How can you tell an XML parser to ignore entities that are referenced but not declared?
如何告诉XML解析器忽略被引用但未声明的实体?
I am getting exceptions like this:
我得到这样的例外:
org.xml.sax.SAXParseException: The entity "alpha" was referenced, but not declared.
org.xml.sax.SAXParseException:引用了实体“alpha”,但未声明。
What I want is for the parser to treat the string "α" as a simple string of characters, not as a character entity.

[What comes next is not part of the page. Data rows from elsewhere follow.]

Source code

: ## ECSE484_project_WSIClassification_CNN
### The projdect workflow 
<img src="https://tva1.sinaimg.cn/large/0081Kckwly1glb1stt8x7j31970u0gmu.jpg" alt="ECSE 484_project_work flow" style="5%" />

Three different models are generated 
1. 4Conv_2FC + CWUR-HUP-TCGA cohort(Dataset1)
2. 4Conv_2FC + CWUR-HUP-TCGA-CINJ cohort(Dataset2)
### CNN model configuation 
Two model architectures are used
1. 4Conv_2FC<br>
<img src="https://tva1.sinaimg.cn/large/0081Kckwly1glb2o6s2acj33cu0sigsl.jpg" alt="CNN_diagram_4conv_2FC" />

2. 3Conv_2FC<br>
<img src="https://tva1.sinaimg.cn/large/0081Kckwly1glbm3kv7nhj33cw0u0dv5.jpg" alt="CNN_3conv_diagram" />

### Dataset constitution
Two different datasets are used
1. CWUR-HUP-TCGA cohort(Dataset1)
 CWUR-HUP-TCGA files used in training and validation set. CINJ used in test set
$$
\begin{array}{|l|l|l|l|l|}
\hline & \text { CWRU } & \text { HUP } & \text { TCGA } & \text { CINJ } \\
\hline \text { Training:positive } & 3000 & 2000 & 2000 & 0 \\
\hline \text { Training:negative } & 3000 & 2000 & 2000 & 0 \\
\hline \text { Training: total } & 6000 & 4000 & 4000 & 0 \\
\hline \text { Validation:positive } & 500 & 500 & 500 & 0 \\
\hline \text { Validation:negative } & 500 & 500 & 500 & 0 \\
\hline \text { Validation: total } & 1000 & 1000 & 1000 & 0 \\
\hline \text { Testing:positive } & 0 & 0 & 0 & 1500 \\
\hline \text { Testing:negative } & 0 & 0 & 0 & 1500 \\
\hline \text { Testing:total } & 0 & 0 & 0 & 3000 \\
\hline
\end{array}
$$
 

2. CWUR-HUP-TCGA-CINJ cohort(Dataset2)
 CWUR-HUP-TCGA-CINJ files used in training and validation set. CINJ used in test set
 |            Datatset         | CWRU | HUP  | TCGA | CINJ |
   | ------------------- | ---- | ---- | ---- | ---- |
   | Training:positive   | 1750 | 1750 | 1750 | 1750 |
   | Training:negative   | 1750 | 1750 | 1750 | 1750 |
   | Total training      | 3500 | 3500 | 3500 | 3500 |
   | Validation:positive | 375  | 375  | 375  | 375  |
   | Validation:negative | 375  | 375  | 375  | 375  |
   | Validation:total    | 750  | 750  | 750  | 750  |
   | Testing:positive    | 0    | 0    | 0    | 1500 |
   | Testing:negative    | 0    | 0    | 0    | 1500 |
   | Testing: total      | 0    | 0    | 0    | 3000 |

我想要的是解析器处理字符串“α”作为一个简单的字符串,而不是一个字符实体。
Also, I have a lot of these entities, so I can't tell the parser to ignore them singly.
此外,我有很多这些实体,所以我不能告诉解析器单独忽略它们。
1 个解决方案
#1
5
You could write a script (using sed, or perl, for example) that uses regexp replacement to preprocess the input documents and escape the ampersands, except at the beginning of character entities that XML recognizes (i.e. the five predefined ones, and any that you have declared).
您可以编写一个脚本(例如使用sed或perl),它使用regexp替换来预处理输入文档并转义&符号,除了在XML识别的字符实体的开头(即五个预定义的那些,以及任何你宣布)。
E.g. the script would replace &
with &
at the beginning of strings like α
, yielding α
. But it would leave <
and  
alone.
例如。该脚本将取代&&在字符串的开头,如α,yielding& alpha;。但它会留下<独自一人。
The question you're asking boils down to "How do I get tools that are designed to parse XML (i.e. well-formed XML) to handle non-XML (i.e. not-well-formed XML)?" And the answer will pretty much always be to use non-XML tools first to fix up the input and make it well-formed.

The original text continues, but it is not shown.